Saturday, January 14, 2017

Safety bills to come before council

From Crains:

City Council members will introduce a slew of bills next week in response to an increase in construction deaths and injuries during the city's building boom.

The package includes 18 pieces of legislation that could have sweeping consequences for the industry.

Crane operation and licensing would be more strictly monitored, while smaller construction sites where accidents have been more prevalent would be required to boost oversight. Several proposals would require the city to more closely track troubled actors in the industry and increase the penalties for flouting laws.

The legislation, called the Construction Safety Act, is led by Council Speaker Melissa Mark-Viverito, but some elements could face resistance from Mayor Bill de Blasio, who has ambitious goals for housing development and has clashed with construction-worker unions.
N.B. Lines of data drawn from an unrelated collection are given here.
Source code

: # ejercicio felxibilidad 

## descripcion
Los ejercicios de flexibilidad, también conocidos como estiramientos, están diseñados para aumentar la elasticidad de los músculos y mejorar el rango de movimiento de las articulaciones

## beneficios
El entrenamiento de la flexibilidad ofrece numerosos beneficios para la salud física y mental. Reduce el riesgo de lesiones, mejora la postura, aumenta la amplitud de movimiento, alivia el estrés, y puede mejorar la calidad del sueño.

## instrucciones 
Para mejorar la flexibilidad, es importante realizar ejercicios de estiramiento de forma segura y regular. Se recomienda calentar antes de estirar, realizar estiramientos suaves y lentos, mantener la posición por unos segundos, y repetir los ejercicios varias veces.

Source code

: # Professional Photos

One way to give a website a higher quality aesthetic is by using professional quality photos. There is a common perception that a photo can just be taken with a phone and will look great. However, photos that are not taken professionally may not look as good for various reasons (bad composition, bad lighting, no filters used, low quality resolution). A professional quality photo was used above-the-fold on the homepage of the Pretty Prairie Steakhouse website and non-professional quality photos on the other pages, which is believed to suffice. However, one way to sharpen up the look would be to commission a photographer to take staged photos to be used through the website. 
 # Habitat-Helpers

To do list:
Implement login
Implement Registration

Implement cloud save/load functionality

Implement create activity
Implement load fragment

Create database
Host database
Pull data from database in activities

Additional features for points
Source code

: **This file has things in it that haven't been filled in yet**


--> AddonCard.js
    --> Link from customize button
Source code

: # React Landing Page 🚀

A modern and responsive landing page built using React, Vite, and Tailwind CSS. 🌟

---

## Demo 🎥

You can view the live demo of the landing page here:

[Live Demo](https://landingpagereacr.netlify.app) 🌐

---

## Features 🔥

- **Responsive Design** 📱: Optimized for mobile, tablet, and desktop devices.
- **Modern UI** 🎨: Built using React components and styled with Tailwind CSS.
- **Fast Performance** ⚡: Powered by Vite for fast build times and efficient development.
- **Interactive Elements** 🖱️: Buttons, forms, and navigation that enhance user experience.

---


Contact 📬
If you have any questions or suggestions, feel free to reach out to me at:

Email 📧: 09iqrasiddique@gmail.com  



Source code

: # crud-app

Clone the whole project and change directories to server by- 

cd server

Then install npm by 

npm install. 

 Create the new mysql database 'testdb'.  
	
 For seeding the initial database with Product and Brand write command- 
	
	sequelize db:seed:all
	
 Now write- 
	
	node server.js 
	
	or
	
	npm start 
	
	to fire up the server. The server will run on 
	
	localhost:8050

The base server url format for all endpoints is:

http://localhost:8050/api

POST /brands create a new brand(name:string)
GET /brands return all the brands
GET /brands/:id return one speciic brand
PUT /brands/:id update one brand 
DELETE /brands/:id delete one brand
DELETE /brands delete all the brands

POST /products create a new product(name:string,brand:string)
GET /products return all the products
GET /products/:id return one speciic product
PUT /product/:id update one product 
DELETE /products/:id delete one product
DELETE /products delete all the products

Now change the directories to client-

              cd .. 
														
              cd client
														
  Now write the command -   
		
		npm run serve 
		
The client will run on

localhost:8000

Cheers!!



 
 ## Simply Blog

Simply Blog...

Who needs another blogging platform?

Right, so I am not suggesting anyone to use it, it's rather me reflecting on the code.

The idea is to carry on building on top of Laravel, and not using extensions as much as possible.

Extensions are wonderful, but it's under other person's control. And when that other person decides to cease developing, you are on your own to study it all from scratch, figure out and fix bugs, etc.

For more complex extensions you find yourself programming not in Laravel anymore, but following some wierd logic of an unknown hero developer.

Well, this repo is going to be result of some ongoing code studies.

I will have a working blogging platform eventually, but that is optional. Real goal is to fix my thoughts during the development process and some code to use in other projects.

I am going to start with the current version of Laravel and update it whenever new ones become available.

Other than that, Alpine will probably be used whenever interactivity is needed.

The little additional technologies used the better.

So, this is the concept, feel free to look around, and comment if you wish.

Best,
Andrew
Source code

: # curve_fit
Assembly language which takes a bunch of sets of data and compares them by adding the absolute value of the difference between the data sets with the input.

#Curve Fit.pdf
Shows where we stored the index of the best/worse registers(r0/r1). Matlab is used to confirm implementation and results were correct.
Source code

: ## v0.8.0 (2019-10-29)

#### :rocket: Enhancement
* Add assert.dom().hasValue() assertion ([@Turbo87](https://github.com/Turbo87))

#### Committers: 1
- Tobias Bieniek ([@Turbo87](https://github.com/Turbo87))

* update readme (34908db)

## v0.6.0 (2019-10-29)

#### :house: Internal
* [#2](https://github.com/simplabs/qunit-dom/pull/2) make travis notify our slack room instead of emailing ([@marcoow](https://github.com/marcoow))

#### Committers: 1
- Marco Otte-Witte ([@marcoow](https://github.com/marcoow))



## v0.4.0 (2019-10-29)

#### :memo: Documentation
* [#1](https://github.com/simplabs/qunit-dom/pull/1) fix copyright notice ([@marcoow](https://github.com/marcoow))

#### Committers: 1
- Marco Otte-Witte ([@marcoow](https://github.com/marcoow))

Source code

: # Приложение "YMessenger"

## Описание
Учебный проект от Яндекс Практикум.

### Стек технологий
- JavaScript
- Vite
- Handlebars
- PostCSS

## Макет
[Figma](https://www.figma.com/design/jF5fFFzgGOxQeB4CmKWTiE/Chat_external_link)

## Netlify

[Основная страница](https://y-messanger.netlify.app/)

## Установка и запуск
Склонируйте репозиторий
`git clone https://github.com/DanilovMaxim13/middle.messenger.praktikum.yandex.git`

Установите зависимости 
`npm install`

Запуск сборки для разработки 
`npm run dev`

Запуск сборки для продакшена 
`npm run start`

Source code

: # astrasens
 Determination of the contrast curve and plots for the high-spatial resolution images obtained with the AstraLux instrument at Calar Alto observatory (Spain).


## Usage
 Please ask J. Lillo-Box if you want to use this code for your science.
The mayor has already expressed skepticism with one of the council measures, a bill to require training programs for construction workers.

4 comments:

(sarc) said...

Let us look at this carefully.

More monitoring of crane licensing.
In other words, you, the Taxpayers will pay more money to new useless bureaucrats that will look at paperwork that they have NO idea what they are!

More monitoring of accidents.
Great we will know exactly how many have died.
Do we not already have this information? Otherwise we would not be speaking of this.

As I have said, these useless legislators are continuing to waste your tax dollars on EIGHTEEN legislative edicts that will only increase costs,and nothing more.

All of this waste to be able too say "we did something" and try to justify their miserable existence at election time...

JQ LLC said...

The mayor, a liberal, thinks it's just fine for construction workers to be underpaid, under-trained, and mostly to the delight and maybe amusement of the overlords of REBNY, unverified. He assumes that all those workers will accept these conditions for they are participating in an act of tremendous noblesse to stem the perennial surge of the homeless crisis that he worsened by building more towers with a morsel of somewhat modest abodes for the poor and huddled masses to vie for in the affordable housing lottery.

Get those giant balloon rats ready.

Anonymous said...

You can bet hidden in that bill are special protections for illegals so construction operations can use then legally. The only thing this sick mayor will give a shit about in this bill.

Anonymous said...

When you see "apprenticeship" requirements, you know the bill is no good.

Apprenticeship means that no one can get the job but people who already have union connections, and are willing to work several years of slave labor so they can join the club.

It doesn't make anything safer, except certain people's incomes.